**DATA TO PROCESS**
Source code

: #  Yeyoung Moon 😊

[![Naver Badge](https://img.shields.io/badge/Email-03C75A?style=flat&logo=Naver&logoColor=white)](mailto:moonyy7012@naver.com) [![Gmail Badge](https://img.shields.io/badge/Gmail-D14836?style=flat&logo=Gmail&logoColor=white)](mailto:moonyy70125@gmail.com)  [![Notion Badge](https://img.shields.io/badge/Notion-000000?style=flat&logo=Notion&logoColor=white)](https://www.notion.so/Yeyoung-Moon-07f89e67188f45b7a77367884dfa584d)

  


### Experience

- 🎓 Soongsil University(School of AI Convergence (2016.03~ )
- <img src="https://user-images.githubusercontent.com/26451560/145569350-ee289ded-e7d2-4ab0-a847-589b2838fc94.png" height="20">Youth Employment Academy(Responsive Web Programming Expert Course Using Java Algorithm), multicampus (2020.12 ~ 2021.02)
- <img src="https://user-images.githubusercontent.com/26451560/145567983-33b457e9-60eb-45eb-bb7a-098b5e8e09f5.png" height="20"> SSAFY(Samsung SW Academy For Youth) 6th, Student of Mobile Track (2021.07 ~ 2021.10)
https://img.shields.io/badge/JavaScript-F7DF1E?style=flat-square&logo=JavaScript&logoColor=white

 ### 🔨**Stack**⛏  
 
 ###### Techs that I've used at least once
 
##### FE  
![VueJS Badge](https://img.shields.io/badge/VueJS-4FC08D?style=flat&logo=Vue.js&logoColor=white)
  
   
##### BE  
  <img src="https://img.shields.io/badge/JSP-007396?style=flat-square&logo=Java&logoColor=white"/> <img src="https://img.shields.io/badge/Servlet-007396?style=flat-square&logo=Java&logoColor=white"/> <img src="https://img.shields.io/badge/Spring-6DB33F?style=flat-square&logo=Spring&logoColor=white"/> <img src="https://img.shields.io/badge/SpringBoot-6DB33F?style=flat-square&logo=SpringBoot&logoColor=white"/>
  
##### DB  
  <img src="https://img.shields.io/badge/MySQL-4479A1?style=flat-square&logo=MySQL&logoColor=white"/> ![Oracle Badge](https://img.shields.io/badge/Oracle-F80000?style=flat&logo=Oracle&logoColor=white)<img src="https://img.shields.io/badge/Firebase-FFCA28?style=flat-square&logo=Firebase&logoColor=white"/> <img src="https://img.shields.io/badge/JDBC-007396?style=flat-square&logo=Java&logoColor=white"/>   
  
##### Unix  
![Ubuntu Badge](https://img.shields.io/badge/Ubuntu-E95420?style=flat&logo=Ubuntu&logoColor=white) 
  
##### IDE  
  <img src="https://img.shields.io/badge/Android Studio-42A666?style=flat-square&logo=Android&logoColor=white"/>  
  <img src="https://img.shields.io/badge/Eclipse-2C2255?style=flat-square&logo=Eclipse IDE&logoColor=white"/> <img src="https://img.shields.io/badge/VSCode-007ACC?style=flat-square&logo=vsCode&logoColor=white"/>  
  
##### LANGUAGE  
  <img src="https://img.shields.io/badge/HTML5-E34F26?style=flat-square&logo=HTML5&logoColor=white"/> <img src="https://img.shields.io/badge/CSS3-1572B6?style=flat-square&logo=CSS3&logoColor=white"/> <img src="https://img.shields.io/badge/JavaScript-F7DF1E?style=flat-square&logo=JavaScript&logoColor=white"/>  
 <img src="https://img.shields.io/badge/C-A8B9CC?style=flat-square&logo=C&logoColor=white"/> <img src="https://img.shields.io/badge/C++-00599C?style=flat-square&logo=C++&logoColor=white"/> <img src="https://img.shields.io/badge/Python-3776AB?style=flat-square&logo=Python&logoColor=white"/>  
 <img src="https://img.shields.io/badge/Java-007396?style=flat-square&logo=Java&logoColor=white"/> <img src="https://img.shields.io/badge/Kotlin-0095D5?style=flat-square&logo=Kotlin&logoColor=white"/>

**ACTION ITEM**
If a line in the material above holds "height", copy it.

**TASK SOLUTION**
- <img src="https://user-images.githubusercontent.com/26451560/145569350-ee289ded-e7d2-4ab0-a847-589b2838fc94.png" height="20">Youth Employment Academy(Responsive Web Programming Expert Course Using Java Algorithm), multicampus (2020.12 ~ 2021.02)
- <img src="https://user-images.githubusercontent.com/26451560/145567983-33b457e9-60eb-45eb-bb7a-098b5e8e09f5.png" height="20"> SSAFY(Samsung SW Academy For Youth) 6th, Student of Mobile Track (2021.07 ~ 2021.10)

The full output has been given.